La lucha por los derechos de lesbianas, gais, trans y bisexuales es una de las causas más bellas en las que puede militar una persona. Constituye una defensa, sin fisuras, de valores altísimos. En lo individual supone, por lo general, una entrega y compromiso personal que se basa en la propia visibilidad como herramienta de defensa de los derechos. Salir del armario, ponerse frente a la adversidad de una sociedad que discrimina, es uno de los actos más revolucionarios que puede realizar alguien a lo largo de su vida. Cambia la propia mente y la mente de los que nos rodean, pero también libera del yugo del odio secular que nos señala y discrimina.

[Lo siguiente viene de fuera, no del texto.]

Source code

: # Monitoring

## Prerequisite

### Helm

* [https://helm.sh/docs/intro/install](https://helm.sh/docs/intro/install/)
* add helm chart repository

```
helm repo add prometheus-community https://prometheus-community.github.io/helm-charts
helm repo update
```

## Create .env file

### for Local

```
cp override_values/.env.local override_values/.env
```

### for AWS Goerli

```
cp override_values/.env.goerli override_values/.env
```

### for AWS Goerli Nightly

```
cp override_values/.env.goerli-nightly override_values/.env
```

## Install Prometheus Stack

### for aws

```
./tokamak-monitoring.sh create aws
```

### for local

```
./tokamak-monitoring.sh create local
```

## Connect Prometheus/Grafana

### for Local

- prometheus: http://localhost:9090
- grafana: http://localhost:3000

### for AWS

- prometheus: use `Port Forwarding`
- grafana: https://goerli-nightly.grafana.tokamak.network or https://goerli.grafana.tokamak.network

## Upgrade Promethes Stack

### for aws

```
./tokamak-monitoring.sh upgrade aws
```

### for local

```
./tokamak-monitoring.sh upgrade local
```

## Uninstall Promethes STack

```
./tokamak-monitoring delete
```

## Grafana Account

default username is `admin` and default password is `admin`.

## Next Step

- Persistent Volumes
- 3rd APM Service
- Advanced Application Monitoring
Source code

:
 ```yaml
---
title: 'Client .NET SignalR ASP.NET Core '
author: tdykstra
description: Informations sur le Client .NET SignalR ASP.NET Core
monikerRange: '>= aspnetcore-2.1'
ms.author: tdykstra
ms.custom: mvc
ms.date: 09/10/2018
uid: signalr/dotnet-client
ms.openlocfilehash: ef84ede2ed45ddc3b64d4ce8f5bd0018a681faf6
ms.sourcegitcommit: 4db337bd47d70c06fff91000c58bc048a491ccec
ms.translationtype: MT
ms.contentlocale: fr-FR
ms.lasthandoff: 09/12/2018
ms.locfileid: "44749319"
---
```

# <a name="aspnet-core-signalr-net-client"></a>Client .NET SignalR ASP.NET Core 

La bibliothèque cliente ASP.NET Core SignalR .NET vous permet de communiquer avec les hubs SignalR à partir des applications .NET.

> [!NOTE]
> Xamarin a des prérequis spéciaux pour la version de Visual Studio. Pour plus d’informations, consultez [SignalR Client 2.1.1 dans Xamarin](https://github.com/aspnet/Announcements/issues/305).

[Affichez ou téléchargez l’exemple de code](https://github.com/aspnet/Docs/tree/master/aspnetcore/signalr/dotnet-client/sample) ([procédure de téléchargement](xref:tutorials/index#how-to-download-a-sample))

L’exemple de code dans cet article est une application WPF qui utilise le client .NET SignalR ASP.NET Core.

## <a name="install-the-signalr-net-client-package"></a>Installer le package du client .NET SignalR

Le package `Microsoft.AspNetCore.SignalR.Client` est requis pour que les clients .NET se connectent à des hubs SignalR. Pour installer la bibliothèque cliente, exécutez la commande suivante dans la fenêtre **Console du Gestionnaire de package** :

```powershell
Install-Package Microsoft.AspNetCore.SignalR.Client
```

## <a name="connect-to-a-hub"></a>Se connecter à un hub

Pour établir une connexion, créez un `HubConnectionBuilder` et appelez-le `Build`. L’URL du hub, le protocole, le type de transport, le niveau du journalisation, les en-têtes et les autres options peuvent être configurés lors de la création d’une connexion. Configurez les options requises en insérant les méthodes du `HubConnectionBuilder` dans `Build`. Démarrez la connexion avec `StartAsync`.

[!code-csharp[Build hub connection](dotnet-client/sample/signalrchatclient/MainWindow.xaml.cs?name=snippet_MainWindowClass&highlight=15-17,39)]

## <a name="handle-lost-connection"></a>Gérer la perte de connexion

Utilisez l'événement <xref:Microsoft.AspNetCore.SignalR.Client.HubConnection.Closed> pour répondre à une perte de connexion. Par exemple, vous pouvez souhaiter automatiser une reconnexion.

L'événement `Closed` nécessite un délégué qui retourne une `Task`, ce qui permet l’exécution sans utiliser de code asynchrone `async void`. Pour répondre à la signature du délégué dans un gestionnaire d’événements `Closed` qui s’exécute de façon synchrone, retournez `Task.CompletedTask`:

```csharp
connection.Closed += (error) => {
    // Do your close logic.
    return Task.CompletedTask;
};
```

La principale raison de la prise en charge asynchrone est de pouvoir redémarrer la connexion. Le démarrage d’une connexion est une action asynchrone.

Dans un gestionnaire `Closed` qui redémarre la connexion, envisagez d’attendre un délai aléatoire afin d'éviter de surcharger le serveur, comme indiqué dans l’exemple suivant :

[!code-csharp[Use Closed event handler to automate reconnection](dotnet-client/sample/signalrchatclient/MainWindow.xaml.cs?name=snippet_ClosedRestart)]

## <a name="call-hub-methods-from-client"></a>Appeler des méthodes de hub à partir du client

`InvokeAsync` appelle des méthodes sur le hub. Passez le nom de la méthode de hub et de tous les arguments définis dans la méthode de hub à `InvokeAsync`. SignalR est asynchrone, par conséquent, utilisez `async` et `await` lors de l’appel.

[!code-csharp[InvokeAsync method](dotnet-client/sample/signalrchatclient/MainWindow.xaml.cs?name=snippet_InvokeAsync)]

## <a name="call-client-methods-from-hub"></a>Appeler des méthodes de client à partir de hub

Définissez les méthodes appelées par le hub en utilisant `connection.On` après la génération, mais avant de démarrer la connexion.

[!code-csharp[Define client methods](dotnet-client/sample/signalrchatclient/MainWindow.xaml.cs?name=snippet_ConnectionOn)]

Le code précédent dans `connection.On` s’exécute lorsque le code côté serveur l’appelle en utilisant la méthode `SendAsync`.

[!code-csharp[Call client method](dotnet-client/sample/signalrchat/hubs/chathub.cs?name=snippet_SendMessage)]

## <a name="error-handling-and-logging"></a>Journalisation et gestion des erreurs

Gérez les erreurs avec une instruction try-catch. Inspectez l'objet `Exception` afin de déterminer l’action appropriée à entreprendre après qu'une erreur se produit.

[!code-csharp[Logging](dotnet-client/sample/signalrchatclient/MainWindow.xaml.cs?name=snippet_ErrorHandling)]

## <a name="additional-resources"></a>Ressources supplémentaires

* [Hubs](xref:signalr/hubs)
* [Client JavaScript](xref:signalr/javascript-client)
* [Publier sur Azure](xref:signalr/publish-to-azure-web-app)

En lo colectivo supone la defensa de principios reconocidos en los textos de derechos más comprometidos y revolucionarios -que se forjan desde ese compromiso individual también- desde declaraciones hasta constituciones de estados que fundamentan en esos valores su orden social. La dignidad de miles de vidas, la igualdad en el trato y en las oportunidades y sobre todo la libertad para ser quien cada cual es realmente, sin miedo ni opresión. 

Es de justicia señalar algunas de las motivaciones más importantes que mueven o han movido cada día a miles de hombres y mujeres en la exigencia del cumplimiento de estos valores colectivos. La lucha por el acceso al matrimonio en igualdad de condiciones que el resto de la ciudadanía, pero también a la adopción, a la igualdad de trato de nuestras familias diversas, contra la violencia y el acoso, contra la discriminación, el odio y el prejuicio. El acceso a las técnicas de reproducción asistida de mujeres lesbianas. La consolidación del reconocimiento de estos derechos en los textos normativos, en el caso de nuestro Estado en el ámbito autonómico, visiblemente, o la conquista del espacio público como ciudadanía de primera. El respeto, la consideración, la dignidad, la integridad física y moral de las personas trans, especialmente las más vulnerables, las menores y mujeres. Todas reivindicaciones sociopolíticas, y en definitiva relativas al respeto del derecho a ser lo que cada cual es, sin miedo ni interferencias. 

Y a pesar de que son múltiples las causas del compromiso del activismo LGTBI no se encuentra entre ellas la lucha por la legalización del alquiler de vientres. No está, por más que se busque en la agenda de la defensa de los derechos de lesbianas, gais, bisexuales, trans e intersexuales, la explotación de los derechos reproductivos de las mujeres. No forma parte de la agenda porque no se corresponde con el acceso igualitario a ningún derecho: el "hombre cis" no puede gestar y, por lo tanto, no puede pretender suplantar esa capacidad biológica. Lo que no es posible es imposible y es imposible lo que no es posible. Los varones no pueden pretender el acceso a esta vía como una demanda social, porque no se compadece con ninguna lucha legítima al estar basada, en esencia, en el acceso a terceras personas -mujeres- sobre las que se construye una vulneración de raíz de sus derechos humanos más elementales.  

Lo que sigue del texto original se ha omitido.